Umutsuzluğa düşmek bir devrimciye yasaktır. Cellat elinde işkencede ölüme bir soluk kalmışken bile… Yalnız yasak değil ayıptır da. Çünkü devrimcinin kendisi, insanlığın yarını ve umududur. Bu bir kural, bir ilkedir… Bu, namussuzluğun, alçaklığın egemen olmadığı, soylu, güzel ve onurlu bir dünya, bu temel ilke üzerinde kurulur… (Ahmed ARİF)
Umutlu olmak, kavganın içerisinde, zalimlere, faşist karanlığa karşı inadına mücadeleyi büyütmek, halklarımız için, bu ülkenin onurlu çocuklarını gençlerini yaratmak için mücadeleyi büyütmek devrimci olmanın bir görevi olarak, insan kalabilmenin şartı olarak önümüzde durmaktadır.
Saray ve AKP haramileri saltanatını büyütmek için emekçilere, yoksul halklara çılgınca savaş açmış durumdadır. Kürdistan’da şehirler yerle bir edilirken; devrimci, muhalif bütün kurumlar ardı ardına basılıp, KHK’lara dayandırılarak mühürleniyor. Demokratik mücadele alanı kapatılarak diktatörlüğe giden yeni rejimin taşları döşeniyor. Televizyon ekranlarından muhalif olanlar tehdit ediliyor, gözaltı ve tutuklamalarla presleniyor.

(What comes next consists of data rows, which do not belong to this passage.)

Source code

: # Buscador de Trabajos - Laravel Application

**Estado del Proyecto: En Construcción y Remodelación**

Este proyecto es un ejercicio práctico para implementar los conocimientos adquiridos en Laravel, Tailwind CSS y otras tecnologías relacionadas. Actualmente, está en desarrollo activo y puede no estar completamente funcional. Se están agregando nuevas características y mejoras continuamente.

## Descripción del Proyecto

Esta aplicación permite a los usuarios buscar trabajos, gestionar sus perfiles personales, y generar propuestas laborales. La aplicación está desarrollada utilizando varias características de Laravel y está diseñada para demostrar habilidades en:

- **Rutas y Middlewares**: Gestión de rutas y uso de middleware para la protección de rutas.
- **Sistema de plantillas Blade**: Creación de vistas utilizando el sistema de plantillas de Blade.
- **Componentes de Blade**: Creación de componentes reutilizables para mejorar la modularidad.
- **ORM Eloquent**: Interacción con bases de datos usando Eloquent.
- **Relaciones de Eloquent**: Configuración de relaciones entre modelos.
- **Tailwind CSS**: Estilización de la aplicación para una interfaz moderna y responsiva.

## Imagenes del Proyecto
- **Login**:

Siyasal İslam’ı kullanarak, diğer toplumsal kesim bastırılmaya çalışılıyor. Yılbaşında gerçekleşen Reina katliamı da bu politikaların sonucudur. Bu politikayı besleyen ve büyüten Saray ve AKP’dir. Kısacası; faşizmin sınırı yoktur, hukuku yoktur; yasaya göre hareket etmez, kendi egemenlik çıkarlarına göre hareket eder. Bu yüzden Saray faşizminin tırmanması, halklarımız için direniş çağıdır.

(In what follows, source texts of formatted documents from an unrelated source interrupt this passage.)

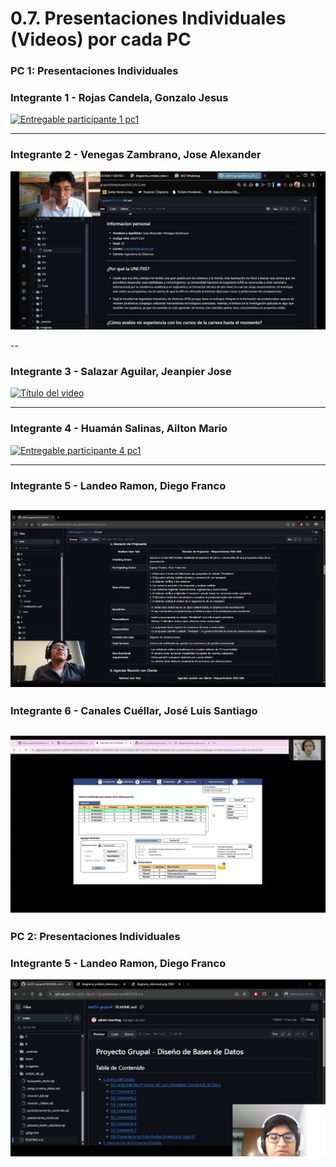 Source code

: # 0.7. Presentaciones Individuales (Videos) por cada PC

### PC 1: Presentaciones Individuales

### Integrante 1 - Rojas Candela, Gonzalo Jesus
[![Entregable participante 1 pc1](https://img.youtube.com/vi/fkpiP1ROS7Y/0.jpg)](https://youtu.be/fkpiP1ROS7Y?si=quLunmF-E-FdK7xl)

---
### Integrante 2 - Venegas Zambrano, Jose Alexander
[![Entregable participante 2 pc1](https://github.com/fiis-bd251/bd251-grupo4/blob/main/imagenes/mientrevista.jpeg)](https://youtu.be/5MGkvAFdsvY)

--
### Integrante 3 - Salazar Aguilar, Jeanpier Jose
[![Título del video](https://img.youtube.com/vi/mCuty7VvU90/0.jpg)](https://youtu.be/mCuty7VvU90)

---
### Integrante 4 - Huamán Salinas, Ailton Mario
[![Entregable participante 4 pc1](https://img.youtube.com/vi/UpebvlbAn7k/0.jpg)](https://youtu.be/UpebvlbAn7k)

---
### Integrante 5 - Landeo Ramon, Diego Franco

[![](../../imagenes/video5.png)](https://youtu.be/NTe-h-Hu8Mo)
---
### Integrante 6 - Canales Cuéllar, José Luis Santiago

[![](../../imagenes/cap-canales.png)](https://youtu.be/PzzBirhs0Tc)
---

### PC 2: Presentaciones Individuales

### Integrante 5 - Landeo Ramon, Diego Franco

[![](../../imagenes/video5.2.png)](https://youtu.be/HSqTY8g_lKI)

Stalin Lenin’in devrimci mücadelenin içerisinde ki çalışmasını tanımlarken şöyle bir benzetme yapar: “Devrimci mücadele bir okyanus gibidir, bazen dalgalı olur, bazen durgun. Lenin bu mücadele içerisindeki balık gibidir, nasıl yüzeceğini çok iyi bilirdi.” der. Bizler de böyle bir dalgaların bizleri kıyıya doğru sürüklemeye çalıştığı bir dönemden geçmekteyiz. Gerilimin tırmandığı bir dönemde devrimci siyaset yapmanın yöntemlerini her koşulda yaratmak mecburiyetindeyiz. Demokratik siyaset alanlarımızın önü kesilmeye çalışılırken, kurumlarımız mühürlenirken halklarla buluşmamızın önünü kesmesine kesinlikle izin vermemeliyiz. Psikolojik üstünlüğü, moral değer üstünlüğünü her daim kendimizde tutmalı, yarına dair umutlarımızı halklarımıza taşımalıyız. Komünist manifestonun girişinde dediği gibi, “Şimdiye kadarki bütün toplumların tarihi, sınıf savaşımları tarihidir” ve bizler de bu tarihin içerisinden geçmekteyiz.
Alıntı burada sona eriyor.